→ Records to use:

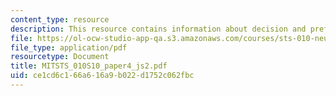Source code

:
 ```yaml
---
content_type: resource
description: This resource contains information about decision and preference in neuromarketing.
file: https://ol-ocw-studio-app-qa.s3.amazonaws.com/courses/sts-010-neuroscience-and-society-spring-2010/ce1cd6c166a616a9b022d1752c062fbc_MITSTS_010S10_paper4_js2.pdf
file_type: application/pdf
resourcetype: Document
title: MITSTS_010S10_paper4_js2.pdf
uid: ce1cd6c1-66a6-16a9-b022-d1752c062fbc
---
```

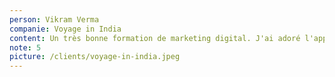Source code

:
 ```yaml
---
person: Vikram Verma
companie: Voyage in India
content: Un très bonne formation de marketing digital. J'ai adoré l'approche de la formation. Très utile pour les jeunes entrepreneurs.
note: 5
picture: /clients/voyage-in-india.jpeg
---
```

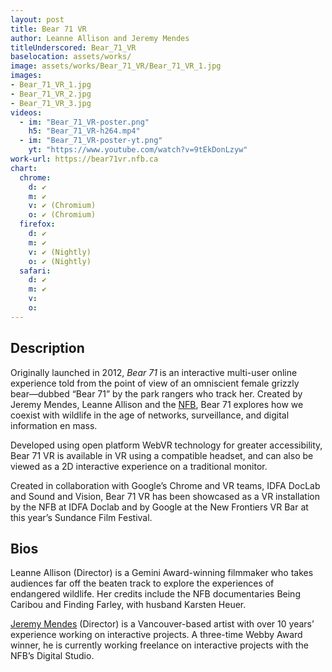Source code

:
 ```yaml
---
layout: post
title: Bear 71 VR
author: Leanne Allison and Jeremy Mendes
titleUnderscored: Bear_71_VR
baselocation: assets/works/
image: assets/works/Bear_71_VR/Bear_71_VR_1.jpg
images:
- Bear_71_VR_1.jpg
- Bear_71_VR_2.jpg
- Bear_71_VR_3.jpg
videos: 
  - im: "Bear_71_VR-poster.png" 
    h5: "Bear_71_VR-h264.mp4" 
  - im: "Bear_71_VR-poster-yt.png" 
    yt: "https://www.youtube.com/watch?v=9tEkDonLzyw"
work-url: https://bear71vr.nfb.ca
chart:
  chrome:
    d: ✔
    m: ✔
    v: ✔ (Chromium)
    o: ✔ (Chromium)
  firefox:
    d: ✔
    m: ✔
    v: ✔ (Nightly)
    o: ✔ (Nightly)
  safari:
    d: ✔
    m: ✔
    v:
    o:
---
```


## Description
Originally launched in 2012, *Bear 71* is an interactive multi-user online experience told from the point of view of an omniscient female grizzly bear―dubbed “Bear 71” by the park rangers who track her. Created by Jeremy Mendes, Leanne Allison and the [NFB](http://nfb.ca), Bear 71 explores how we coexist with wildlife in the age of networks, surveillance, and digital information en mass.

Developed using open platform WebVR technology for greater accessibility, Bear 71 VR is available in VR using a compatible headset, and can also be viewed as a 2D interactive experience on a traditional monitor.

Created in collaboration with Google’s Chrome and VR teams, IDFA DocLab and Sound and Vision, Bear 71 VR has been showcased as a VR installation by the NFB at IDFA Doclab and by Google at the New Frontiers VR Bar at this year’s Sundance Film Festival.  

## Bios	
Leanne Allison (Director) is a Gemini Award-winning filmmaker who takes audiences far off the beaten track to explore the experiences of endangered wildlife. Her credits include the NFB documentaries Being Caribou and Finding Farley, with husband Karsten Heuer. 

[Jeremy Mendes](http://www.jeremymendes.com/) (Director) is a Vancouver-based artist with over 10 years’ experience working on interactive projects. A three-time Webby Award winner, he is currently working freelance on interactive projects with the NFB’s Digital Studio.
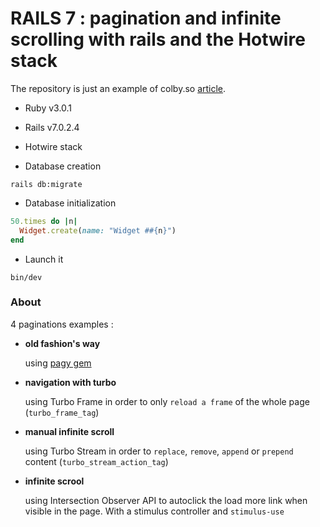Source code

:# RAILS 7 : pagination and infinite scrolling with rails and the Hotwire stack

The repository is just an example of colby.so [article](https://www.colby.so/posts/pagination-and-infinite-scrolling-with-hotwire).

* Ruby v3.0.1
* Rails v7.0.2.4
* Hotwire stack

* Database creation
```shell
rails db:migrate
```

* Database initialization
```ruby
50.times do |n|
  Widget.create(name: "Widget ##{n}")
end
```

* Launch it
```shell
bin/dev
```

### About

4 paginations examples :
- __old fashion's way__

  using [pagy gem](https://github.com/ddnexus/pagy)

- __navigation with turbo__

  using Turbo Frame in order to only `reload a frame` of the whole page (`turbo_frame_tag`)

- __manual infinite scroll__

  using Turbo Stream in order to `replace`, `remove`, `append` or `prepend` content (`turbo_stream_action_tag`)

- __infinite scrool__

  using Intersection Observer API to autoclick the load more link when visible in the page. With a stimulus controller and `stimulus-use`
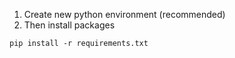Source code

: 1. Create new python environment (recommended)
2. Then install packages

```
pip install -r requirements.txt

```
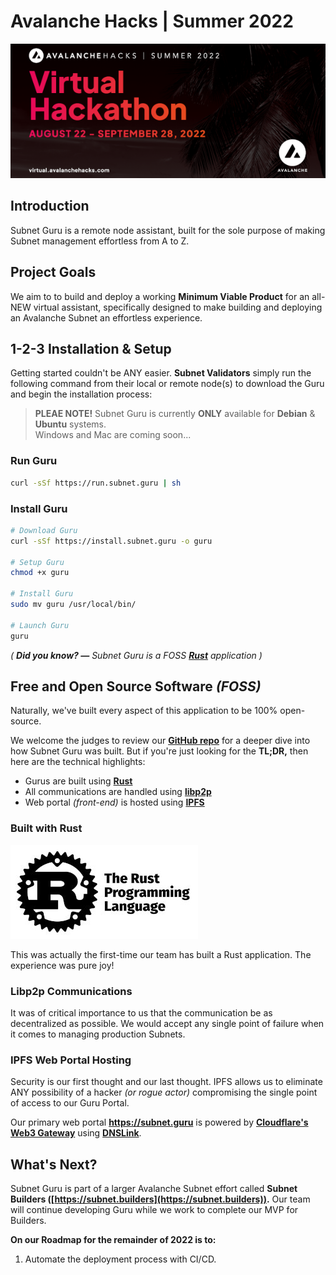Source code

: # Avalanche Hacks | Summer 2022

![Avalanche Hacks](./assets/avalanche-hacks.png)


## Introduction

Subnet Guru is a remote node assistant, built for the sole purpose of making Subnet management effortless from A to Z.


## Project Goals

We aim to to build and deploy a working __Minimum Viable Product__ for an all-NEW virtual assistant, specifically designed to make building and deploying an Avalanche Subnet an effortless experience.

## 1-2-3 Installation & Setup

Getting started couldn't be ANY easier. __Subnet Validators__ simply run the following command from their local or remote node(s) to download the Guru and begin the installation process:

> __PLEAE NOTE!__ Subnet Guru is currently __ONLY__ available for __Debian__ & __Ubuntu__ systems.  
Windows and Mac are coming soon...

### Run Guru

```sh
curl -sSf https://run.subnet.guru | sh
```

### Install Guru

```sh
# Download Guru
curl -sSf https://install.subnet.guru -o guru

# Setup Guru
chmod +x guru

# Install Guru
sudo mv guru /usr/local/bin/

# Launch Guru
guru
```
_( __Did you know? —__ Subnet Guru is a FOSS [__Rust__](https://www.rust-lang.org/) application )_


## Free and Open Source Software _(FOSS)_

Naturally, we've built every aspect of this application to be 100% open-source.

We welcome the judges to review our [__GitHub repo__](https://github.com/avasdao/subnet-guru) for a deeper dive into how Subnet Guru was built. But if you're just looking for the __TL;DR,__ then here are the technical highlights:

- Gurus are built using [__Rust__](https://www.rust-lang.org/)
- All communications are handled using [__libp2p__](https://libp2p.io/)
- Web portal _(front-end)_ is hosted using [__IPFS__](https://ipfs.io/)

### Built with Rust

![Rust Lang](./assets/rust-banner.jpg)

This was actually the first-time our team has built a Rust application. The experience was pure joy!

### Libp2p Communications

It was of critical importance to us that the communication be as decentralized as possible. We would accept any single point of failure when it comes to managing production Subnets.

### IPFS Web Portal Hosting

Security is our first thought and our last thought. IPFS allows us to eliminate ANY possibility of a hacker _(or rogue actor)_ compromising the single point of access to our Guru Portal.

Our primary web portal [__https://subnet.guru__](https://subnet.guru) is powered by [__Cloudflare's Web3 Gateway__](https://www.cloudflare.com/web3/) using [__DNSLink__](https://developers.cloudflare.com/web3/ipfs-gateway/concepts/dnslink/).


## What's Next?

Subnet Guru is part of a larger Avalanche Subnet effort called __Subnet Builders ([https://subnet.builders](https://subnet.builders)).__ Our team will continue developing Guru while we work to complete our MVP for Builders.

__On our Roadmap for the remainder of 2022 is to:__

1. Automate the deployment process with CI/CD.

→ Task goal: Wherever the string "point" appears in the records above, copy the line it sits in.

→ Solution to the exercise:
Originally launched in 2012, *Bear 71* is an interactive multi-user online experience told from the point of view of an omniscient female grizzly bear―dubbed “Bear 71” by the park rangers who track her. Created by Jeremy Mendes, Leanne Allison and the [NFB](http://nfb.ca), Bear 71 explores how we coexist with wildlife in the age of networks, surveillance, and digital information en mass.
It was of critical importance to us that the communication be as decentralized as possible. We would accept any single point of failure when it comes to managing production Subnets.
Security is our first thought and our last thought. IPFS allows us to eliminate ANY possibility of a hacker _(or rogue actor)_ compromising the single point of access to our Guru Portal.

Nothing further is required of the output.